Not at all..I'm pointing out all the car workers who are losing their jobs and all the foreign health workers who are leaving the country. Only two, we can carry on if you like.

See...remainers predicted this, the markets were right, the financiers were right, small businesses were right. I asked way earlier in this thread why factories whose primary market was the EU (or access to the EU) would stay here...the general answer was "it'll all be good" or "we're hurting capital" or "we're hurting europe" or worst "they'll stay".

I asked
Is Brexit actually going to happen?

and got sarcasm

You may like whatever...you may not like whatever...people were asking how you'd pay the bills. Bill-paying time is here and people are losing their jobs. Many thousands of them.

So if you don't like a brief response, have a longer one, you can respond to it instead of criticising the structure of it :)
 
Not at all..I'm pointing out all the car workers who are losing their jobs and all the foreign health workers who are leaving the country. Only two, we can carry on if you like.

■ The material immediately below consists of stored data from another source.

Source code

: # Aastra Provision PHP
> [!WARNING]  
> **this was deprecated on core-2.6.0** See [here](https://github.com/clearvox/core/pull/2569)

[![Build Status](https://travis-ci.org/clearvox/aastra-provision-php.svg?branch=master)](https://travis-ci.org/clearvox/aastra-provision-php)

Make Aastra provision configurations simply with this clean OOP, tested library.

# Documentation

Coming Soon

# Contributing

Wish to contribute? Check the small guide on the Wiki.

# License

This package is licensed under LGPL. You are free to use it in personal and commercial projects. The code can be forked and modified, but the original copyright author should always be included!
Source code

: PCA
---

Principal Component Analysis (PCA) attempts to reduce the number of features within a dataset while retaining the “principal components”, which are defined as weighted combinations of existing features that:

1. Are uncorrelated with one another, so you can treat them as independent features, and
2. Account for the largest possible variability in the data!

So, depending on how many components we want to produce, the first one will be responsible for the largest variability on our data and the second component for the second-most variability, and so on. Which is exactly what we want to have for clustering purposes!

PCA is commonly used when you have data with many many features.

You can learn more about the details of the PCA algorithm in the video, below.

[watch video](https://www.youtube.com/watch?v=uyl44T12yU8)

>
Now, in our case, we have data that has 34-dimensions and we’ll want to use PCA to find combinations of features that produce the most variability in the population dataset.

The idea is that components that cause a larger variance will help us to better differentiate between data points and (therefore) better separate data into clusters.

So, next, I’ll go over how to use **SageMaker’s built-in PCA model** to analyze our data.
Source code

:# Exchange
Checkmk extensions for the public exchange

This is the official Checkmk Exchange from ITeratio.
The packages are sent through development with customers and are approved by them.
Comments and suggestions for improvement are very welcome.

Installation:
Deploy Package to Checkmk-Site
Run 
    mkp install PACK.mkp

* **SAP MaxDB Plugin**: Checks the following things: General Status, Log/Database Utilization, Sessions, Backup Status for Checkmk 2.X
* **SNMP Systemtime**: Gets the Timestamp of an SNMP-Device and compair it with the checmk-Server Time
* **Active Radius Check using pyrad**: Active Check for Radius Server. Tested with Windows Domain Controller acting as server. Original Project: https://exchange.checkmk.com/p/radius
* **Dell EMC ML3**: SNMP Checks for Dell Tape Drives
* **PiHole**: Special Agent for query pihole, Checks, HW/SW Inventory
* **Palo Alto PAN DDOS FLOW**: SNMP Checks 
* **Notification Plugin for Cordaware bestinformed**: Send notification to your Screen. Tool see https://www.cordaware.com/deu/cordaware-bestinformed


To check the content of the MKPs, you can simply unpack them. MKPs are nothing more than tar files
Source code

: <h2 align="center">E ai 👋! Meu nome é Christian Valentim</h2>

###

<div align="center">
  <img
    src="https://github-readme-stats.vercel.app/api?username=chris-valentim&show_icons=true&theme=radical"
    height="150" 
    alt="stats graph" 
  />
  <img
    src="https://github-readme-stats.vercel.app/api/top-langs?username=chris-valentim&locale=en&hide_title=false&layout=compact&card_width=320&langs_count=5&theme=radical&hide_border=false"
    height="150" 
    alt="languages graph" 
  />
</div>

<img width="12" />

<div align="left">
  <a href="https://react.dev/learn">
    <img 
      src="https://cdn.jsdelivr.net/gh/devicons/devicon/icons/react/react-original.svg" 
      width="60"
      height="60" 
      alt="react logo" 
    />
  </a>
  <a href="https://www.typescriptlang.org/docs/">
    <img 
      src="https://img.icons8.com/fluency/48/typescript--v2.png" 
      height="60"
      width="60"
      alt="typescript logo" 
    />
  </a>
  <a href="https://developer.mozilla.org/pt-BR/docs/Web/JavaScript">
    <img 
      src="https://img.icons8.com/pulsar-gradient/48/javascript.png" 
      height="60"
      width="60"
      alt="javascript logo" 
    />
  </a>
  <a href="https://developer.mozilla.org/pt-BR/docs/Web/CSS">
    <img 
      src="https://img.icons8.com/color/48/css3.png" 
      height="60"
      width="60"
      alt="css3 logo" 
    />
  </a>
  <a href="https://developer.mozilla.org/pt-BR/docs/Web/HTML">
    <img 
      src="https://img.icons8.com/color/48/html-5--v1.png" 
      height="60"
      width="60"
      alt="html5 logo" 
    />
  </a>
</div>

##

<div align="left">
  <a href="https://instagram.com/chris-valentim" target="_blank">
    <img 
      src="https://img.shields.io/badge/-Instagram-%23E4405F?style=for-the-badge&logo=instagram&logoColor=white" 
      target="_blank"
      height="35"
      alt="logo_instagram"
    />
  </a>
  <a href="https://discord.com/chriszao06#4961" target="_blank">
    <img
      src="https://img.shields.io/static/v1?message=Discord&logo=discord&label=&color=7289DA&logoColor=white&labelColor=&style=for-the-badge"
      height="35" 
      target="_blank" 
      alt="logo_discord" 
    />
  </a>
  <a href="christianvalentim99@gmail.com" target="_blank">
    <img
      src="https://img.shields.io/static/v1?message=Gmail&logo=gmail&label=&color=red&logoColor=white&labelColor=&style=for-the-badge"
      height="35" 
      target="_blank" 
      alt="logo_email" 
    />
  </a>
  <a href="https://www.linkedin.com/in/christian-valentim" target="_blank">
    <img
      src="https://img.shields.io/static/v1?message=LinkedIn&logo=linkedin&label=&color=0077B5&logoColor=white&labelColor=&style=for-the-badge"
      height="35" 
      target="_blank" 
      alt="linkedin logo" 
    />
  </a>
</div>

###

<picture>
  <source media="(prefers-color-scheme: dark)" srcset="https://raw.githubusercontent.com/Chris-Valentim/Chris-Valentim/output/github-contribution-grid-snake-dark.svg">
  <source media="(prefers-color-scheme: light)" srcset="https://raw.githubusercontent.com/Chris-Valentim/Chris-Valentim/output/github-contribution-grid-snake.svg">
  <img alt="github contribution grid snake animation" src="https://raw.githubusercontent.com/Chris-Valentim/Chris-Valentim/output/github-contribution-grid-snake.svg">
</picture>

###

See...remainers predicted this, the markets were right, the financiers were right, small businesses were right. I asked way earlier in this thread why factories whose primary market was the EU (or access to the EU) would stay here...the general answer was "it'll all be good" or "we're hurting capital" or "we're hurting europe" or worst "they'll stay".

I asked
Is Brexit actually going to happen?

and got sarcasm

You may like whatever...you may not like whatever...people were asking how you'd pay the bills. Bill-paying time is here and people are losing their jobs. Many thousands of them.

So if you don't like a brief response, have a longer one, you can respond to it instead of criticising the structure of it :)
Can you link to the longer reply please?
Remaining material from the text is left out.